If Peter Mandleson’s mistaking of mushy peas for an avocado dip in a Hartlepool fish shop is one characteristic of a divorce from working class reality (‘Guacamole’), then Julian Barnes’ subtitle to the poem ‘Frame’ - Our life is not our life, merely the story we have told ourselves - is the argot of a different kind of disjuncture. The final line of the final poem of this richly satisfying collection gives an ambiguous summation of what precedes it: ‘And not me, but whoever I was. Whoever this is’. Rendered in the sepia tones of bucolic recall, the title of ‘Northern Anecdotal’ belies its own innocent honesty with a sudden corrective to memory. The process is renegotiated in the long poem ‘Frame’, whose uncertain meander through the backwaters of a life unearths the detail of half memory ‘and its neat shot of treachery’, insinuated, here, into the umpteenth figurative chaser, as though clinging, eternally, to the wreckage.
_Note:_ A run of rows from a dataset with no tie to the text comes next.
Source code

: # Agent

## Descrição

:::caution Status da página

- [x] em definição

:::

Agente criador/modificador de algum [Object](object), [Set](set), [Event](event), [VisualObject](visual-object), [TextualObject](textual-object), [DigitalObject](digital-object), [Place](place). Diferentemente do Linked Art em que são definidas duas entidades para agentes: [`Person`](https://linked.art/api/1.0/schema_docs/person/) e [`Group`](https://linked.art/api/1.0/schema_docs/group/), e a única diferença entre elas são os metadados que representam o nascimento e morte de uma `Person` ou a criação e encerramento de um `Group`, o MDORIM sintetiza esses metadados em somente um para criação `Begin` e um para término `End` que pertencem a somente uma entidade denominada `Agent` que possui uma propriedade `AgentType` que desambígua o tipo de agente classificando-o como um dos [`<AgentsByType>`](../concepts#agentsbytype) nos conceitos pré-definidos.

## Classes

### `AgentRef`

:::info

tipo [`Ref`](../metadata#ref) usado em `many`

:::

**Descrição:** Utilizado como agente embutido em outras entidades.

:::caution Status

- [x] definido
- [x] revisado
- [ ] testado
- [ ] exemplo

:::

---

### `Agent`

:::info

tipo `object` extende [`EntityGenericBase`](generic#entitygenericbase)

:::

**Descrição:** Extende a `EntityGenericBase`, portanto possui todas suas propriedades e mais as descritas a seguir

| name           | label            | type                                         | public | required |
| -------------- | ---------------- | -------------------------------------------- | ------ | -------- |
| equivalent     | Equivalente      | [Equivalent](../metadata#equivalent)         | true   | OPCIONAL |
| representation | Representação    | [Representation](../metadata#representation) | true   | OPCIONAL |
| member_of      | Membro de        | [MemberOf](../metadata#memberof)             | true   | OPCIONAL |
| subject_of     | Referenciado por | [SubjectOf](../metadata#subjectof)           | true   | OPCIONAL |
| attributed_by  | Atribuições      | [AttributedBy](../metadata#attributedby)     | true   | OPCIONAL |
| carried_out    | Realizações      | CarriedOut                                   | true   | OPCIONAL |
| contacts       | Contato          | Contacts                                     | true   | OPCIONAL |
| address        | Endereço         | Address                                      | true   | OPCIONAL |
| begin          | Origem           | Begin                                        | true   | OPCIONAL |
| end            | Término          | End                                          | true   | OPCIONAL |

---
And from this narrative point, we travel backwards to move forwards. In the relentless round of enervation, of the fragmenting past, it becomes necessary to re-varnish memory in order to restore the holes occasioned by the falling apart of what we think we recognise (‘Last Hope’). One of the most extraordinary poems in a book of glittering gems takes, as its starting point, a painting of 1935 by Diego Rivera. ‘The Flower Carrier’’s artful, and luxuriantly cynical description of a wedding at which the fragrance and colour of the floral decorations are counterposed by the ‘stench of politics’, honours the carrier’s lack of self-deception, his, or her, celebration of love and beauty in despite, and the failure of others to know the difference:

‘But their weight on my back

is the weight of love itself, bright
yet strangely heavy; the faith we all carry
in our tired old hearts. I’ll arrive

in town, hat tipped against the sun,
pocket my fee, whistle and be gone,
knowing this beautiful lie is my art alone’.